I have a hard time reintroducing myself to groups when I've been mostly in my own little lockdown. I tend to start out small, with just one person or maybe two. I'll want to do chilled out things - getting a meal, or hanging out at one of our places.

My self-esteem is really low in most areas. If I'm feeling particularly miserabl about myself I'll usually end up wallowing in self-pity for a bit, and maybe watch tv shows on netflix while I wallow. Eventually I'll get bored and restless and will find myself something to do that's either productive or more enjoyable. Then I feel better about myself!

I also find that when I'm depressed I slack off in taking nice care of my appearance.
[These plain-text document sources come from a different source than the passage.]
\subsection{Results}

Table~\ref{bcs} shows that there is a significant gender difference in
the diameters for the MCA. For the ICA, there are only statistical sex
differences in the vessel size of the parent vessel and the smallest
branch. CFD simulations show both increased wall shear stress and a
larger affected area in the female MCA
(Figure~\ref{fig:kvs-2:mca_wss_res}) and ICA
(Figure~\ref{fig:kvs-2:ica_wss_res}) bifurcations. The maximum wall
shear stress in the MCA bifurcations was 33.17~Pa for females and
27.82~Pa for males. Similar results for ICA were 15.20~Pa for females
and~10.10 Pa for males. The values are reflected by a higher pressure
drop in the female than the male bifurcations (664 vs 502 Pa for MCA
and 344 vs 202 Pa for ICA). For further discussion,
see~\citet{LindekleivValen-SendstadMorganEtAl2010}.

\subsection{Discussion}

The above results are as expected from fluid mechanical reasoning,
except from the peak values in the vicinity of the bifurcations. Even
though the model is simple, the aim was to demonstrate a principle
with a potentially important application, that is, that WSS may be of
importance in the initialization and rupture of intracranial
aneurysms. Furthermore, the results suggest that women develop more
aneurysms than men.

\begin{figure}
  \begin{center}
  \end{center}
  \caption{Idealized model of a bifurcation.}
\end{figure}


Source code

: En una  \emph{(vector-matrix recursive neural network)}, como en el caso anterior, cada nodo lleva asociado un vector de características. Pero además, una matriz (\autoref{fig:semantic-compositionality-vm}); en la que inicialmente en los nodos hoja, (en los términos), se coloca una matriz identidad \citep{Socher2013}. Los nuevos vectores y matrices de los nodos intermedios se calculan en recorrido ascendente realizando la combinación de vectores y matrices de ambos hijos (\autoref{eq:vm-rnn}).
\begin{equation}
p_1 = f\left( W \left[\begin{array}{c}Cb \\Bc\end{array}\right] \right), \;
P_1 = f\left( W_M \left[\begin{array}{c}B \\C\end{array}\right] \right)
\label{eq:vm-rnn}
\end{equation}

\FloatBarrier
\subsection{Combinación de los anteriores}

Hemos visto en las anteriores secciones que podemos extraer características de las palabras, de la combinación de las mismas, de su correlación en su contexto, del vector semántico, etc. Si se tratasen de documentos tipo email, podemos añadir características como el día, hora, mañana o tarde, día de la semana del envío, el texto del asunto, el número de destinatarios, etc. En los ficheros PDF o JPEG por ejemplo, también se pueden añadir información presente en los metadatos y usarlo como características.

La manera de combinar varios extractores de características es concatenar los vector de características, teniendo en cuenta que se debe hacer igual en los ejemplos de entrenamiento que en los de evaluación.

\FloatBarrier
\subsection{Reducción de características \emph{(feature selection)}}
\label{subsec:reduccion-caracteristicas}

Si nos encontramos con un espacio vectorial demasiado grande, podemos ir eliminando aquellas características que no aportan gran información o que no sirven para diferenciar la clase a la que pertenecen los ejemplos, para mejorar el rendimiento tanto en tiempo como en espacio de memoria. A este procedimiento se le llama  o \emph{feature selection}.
When I start to come out of it, I'll usually want to dye my hair and put more effort into how I dress and whatnot.

I'll start meeting my goals that I've gotten behind on (chores, usually!) and then feel proud of myself for seeing just how quickly I can actually get it done (often there's some guilt in there about 'why didn't you just keep up with this?!' but I remind myself that it was the depression and lack of energy...).

Enjoy the normal times
I did the same thing the last 5 months. Been watching more TV then I've ever done before, didn't take care of my hair, lacked organization (which I never change). I felt proud this morning when I got up at 6am and made breakfast, it was the first time I've woke up that early since everything happened. I know the feeling of wallowing in self pity. It seems like there is nothing better to do, bud in doing so it makes everyone around miserable too. I've found that my family is really happy these past couple of days because they've seen how I've finally found peace. I spent so much time hatting myself and being very critical. I've realized now that all I am missing is my confidence and I'll be back close to normal, but at the same time a different man. Good luck and thanks for the advice. Hope you're doing splendid.